Il calcio ai tempi del Covid è una ferita: non sarà facile rimarginarla
Come una biglia che rotola inesorabilmente, posta su un piano inclinato, i mondo del calcio ha dovuto fare i conti con un graduale passaggio tra diverse fasi, una volta posto di fronte all'emergenza Coronavirus nei primi mesi del 2020. Dalla negazione, sentendosi in qualche modo impermeabile, fino alla presa di coscienza di necessarie contromisure via via più drastiche: campionati interrotti, porte chiuse, un calendario da ridisegnare combinando come nel Tetris, con grande difficoltà, tutte le singole tessere. Nei giorni della ripartenza, perlomeno dei primi segnali ufficiali in tal senso, è difficile ripescare la retorica degli inizi, "ne usciremo migliori" ha lasciato spazio gradualmente a "basta che se ne esca vivi" e anche lo sguardo del calcio sul futuro più prossimo porta in sé il peso di una convalescenza ostica, di ferite ancora non del tutto rimarginate e di un percorso di riabilitazione necessario.

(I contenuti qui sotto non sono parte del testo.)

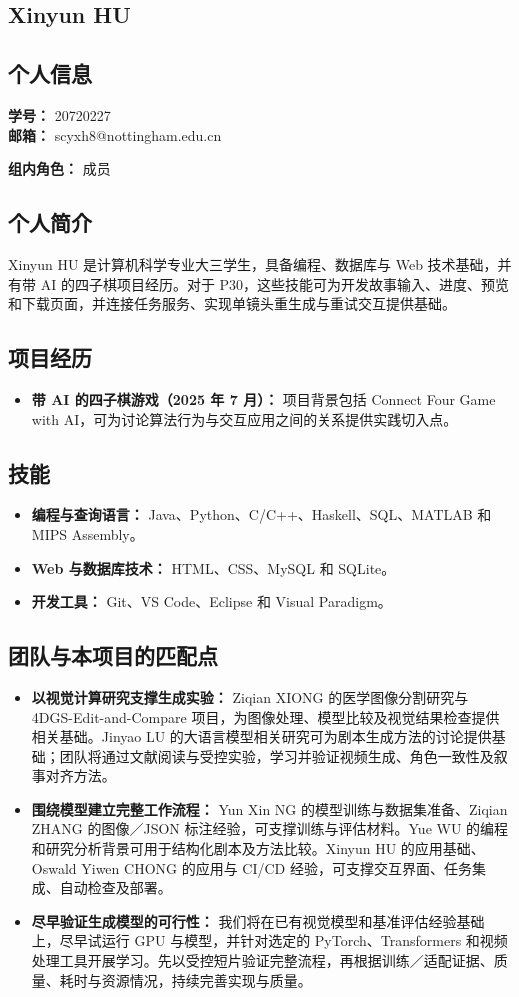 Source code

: \documentclass[a4paper,12pt]{article}
\newcommand{\PersonalInformation}[2]{%
  \subsection*{个人信息}
  \if\relax\detokenize{#1}\relax\else
  \noindent\textbf{学号：} #1\\
  \fi
  \textbf{邮箱：} #2\par
}
\begin{document}
\subsection{Xinyun HU}
\PersonalInformation{20720227}{scyxh8@nottingham.edu.cn}
\noindent\textbf{组内角色：} 成员\par

\subsection*{个人简介}
Xinyun HU 是计算机科学专业大三学生，具备编程、数据库与 Web 技术基础，并有带 AI 的四子棋项目经历。对于 P30，这些技能可为开发故事输入、进度、预览和下载页面，并连接任务服务、实现单镜头重生成与重试交互提供基础。

\subsection*{项目经历}
\begin{itemize}
  \item \textbf{带 AI 的四子棋游戏（2025 年 7 月）：} 项目背景包括 Connect Four Game with AI，可为讨论算法行为与交互应用之间的关系提供实践切入点。
\end{itemize}

\subsection*{技能}
\begin{itemize}
  \item \textbf{编程与查询语言：} Java、Python、C/C++、Haskell、SQL、MATLAB 和 MIPS Assembly。
  \item \textbf{Web 与数据库技术：} HTML、CSS、MySQL 和 SQLite。
  \item \textbf{开发工具：} Git、VS Code、Eclipse 和 Visual Paradigm。
\end{itemize}

\subsection{团队与本项目的匹配点}
\begin{itemize}
  \item \textbf{以视觉计算研究支撑生成实验：} Ziqian XIONG 的医学图像分割研究与 4DGS-Edit-and-Compare 项目，为图像处理、模型比较及视觉结果检查提供相关基础。Jinyao LU 的大语言模型相关研究可为剧本生成方法的讨论提供基础；团队将通过文献阅读与受控实验，学习并验证视频生成、角色一致性及叙事对齐方法。
  \item \textbf{围绕模型建立完整工作流程：} Yun Xin NG 的模型训练与数据集准备、Ziqian ZHANG 的图像／JSON 标注经验，可支撑训练与评估材料。Yue WU 的编程和研究分析背景可用于结构化剧本及方法比较。Xinyun HU 的应用基础、Oswald Yiwen CHONG 的应用与 CI/CD 经验，可支撑交互界面、任务集成、自动检查及部署。
  \item \textbf{尽早验证生成模型的可行性：} 我们将在已有视觉模型和基准评估经验基础上，尽早试运行 GPU 与模型，并针对选定的 PyTorch、Transformers 和视频处理工具开展学习。先以受控短片验证完整流程，再根据训练／适配证据、质量、耗时与资源情况，持续完善实现与质量。
\end{itemize}
\end{document}
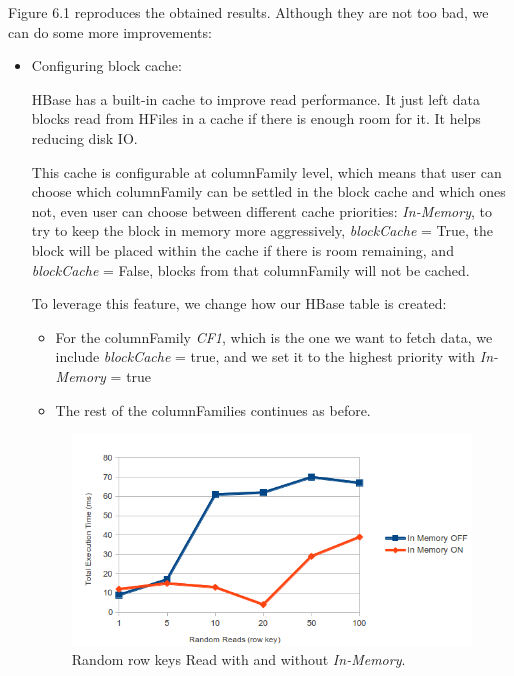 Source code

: \bigskip

Figure 6.1 reproduces the obtained results. Although they are not too bad, we can do some more improvements:
\begin{itemize}
\item Configuring block cache:
\par 
HBase has a built-in cache to improve read performance. It just left data blocks read from HFiles in a cache if there is enough room for it. It helps reducing disk IO.
\par
 This cache is configurable at columnFamily level, which means that user can choose which columnFamily can be settled in the block cache and which ones not, even user can choose between different cache priorities: \textit{In-Memory}, to try to keep the block in memory more aggressively, \textit{blockCache} = True, the block will be placed within the cache if there is room remaining, and \textit{blockCache} = False, blocks from that columnFamily will not be cached.
\par 
To leverage this feature, we change how our HBase table is created: 
\begin{itemize}
\item For the columnFamily \textit{CF1}, which is the one we want to fetch data, we include \textit{blockCache} = true, and we set it to the highest priority with \textit{In-Memory} = true
\item The rest of the columnFamilies continues as before.
\end{itemize}


\begin{figure}[htb]
\centering
\includegraphics[width=1\textwidth]{./images/inMemory2.png}
\caption{Random row keys Read with and without \textit{In-Memory}.} \label{fig:inMemoryReads}
\end{figure}



\end{itemize}
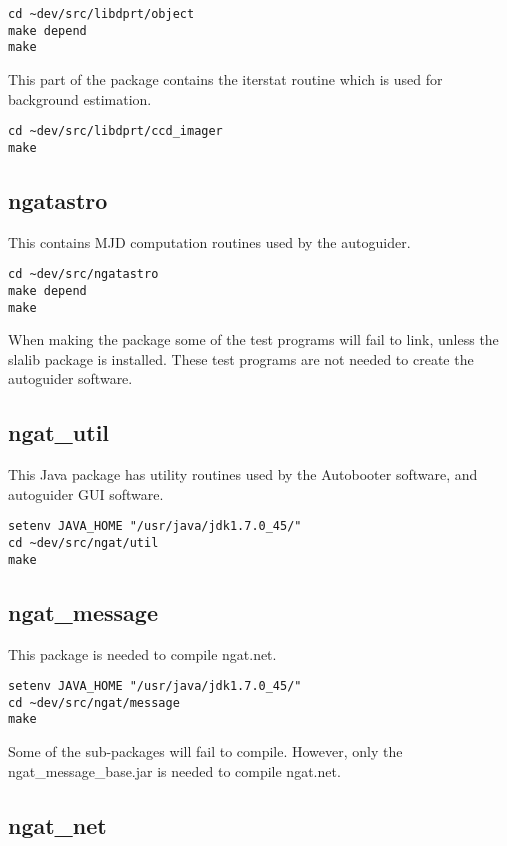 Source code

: \documentclass[10pt,a4paper]{article}
\begin{document}
\begin{verbatim}
cd ~dev/src/libdprt/object
make depend
make
\end{verbatim}

This part of the package contains the iterstat routine which is used for background estimation.

\begin{verbatim}
cd ~dev/src/libdprt/ccd_imager
make
\end{verbatim}

\subsection{ngatastro}

This contains MJD computation routines used by the autoguider.

\begin{verbatim}
cd ~dev/src/ngatastro
make depend
make
\end{verbatim}

When making the package some of the test programs will fail to link, unless the slalib package is installed. These test
programs are not needed to create the autoguider software.

\subsection{ngat\_util}

This Java package has utility routines used by the Autobooter software, and autoguider GUI software.

\begin{verbatim}
setenv JAVA_HOME "/usr/java/jdk1.7.0_45/"
cd ~dev/src/ngat/util
make
\end{verbatim}

\subsection{ngat\_message}

This package is needed to compile ngat.net.

\begin{verbatim}
setenv JAVA_HOME "/usr/java/jdk1.7.0_45/"
cd ~dev/src/ngat/message
make
\end{verbatim}

Some of the sub-packages will fail to compile. However, only the ngat\_message\_base.jar is needed to compile ngat.net.

\subsection{ngat\_net}
\end{document}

UN GIOCO SOCIALE - Un discorso valido da qualsiasi punto si voglia osservare il mondo del calcio, innanzitutto dalla sua natura di gioco sociale ancor prima che popolare: l'emulazione e la condivisione sono parti essenziali e non accessorie, parti anestetizzate da un anno di distanza forzata, di fruizione mediata, virtuale. Lo stadio chiuso, già in sé, toglie ogni dimensione epica dal gioco: si può spingere lo show, si può tentare di vendere il prodotto al meglio, ma si tratterà comunque di una sua versione light, una beta in corso d'opera. La convalescenza è una condizione chiara nel momento in cui qualcosa di storicamente limitante (le porte chiuse) diventa normale e scontato, fino ad abituarsi: adesso toccherà riabituarsi alle voci, agli umori e alle esplosioni condivise di gioia (esplosioni maleducate per loro natura, poco inclini a mantenere le distanze). La finale di FA Cup vinta dal Leicester in tal senso ha regalato a tutti un antipasto: le grida di esultanza dei tifosi dopo il missile di Tielemans risvegliano dal sonno, ricordano di cosa si parla realmente.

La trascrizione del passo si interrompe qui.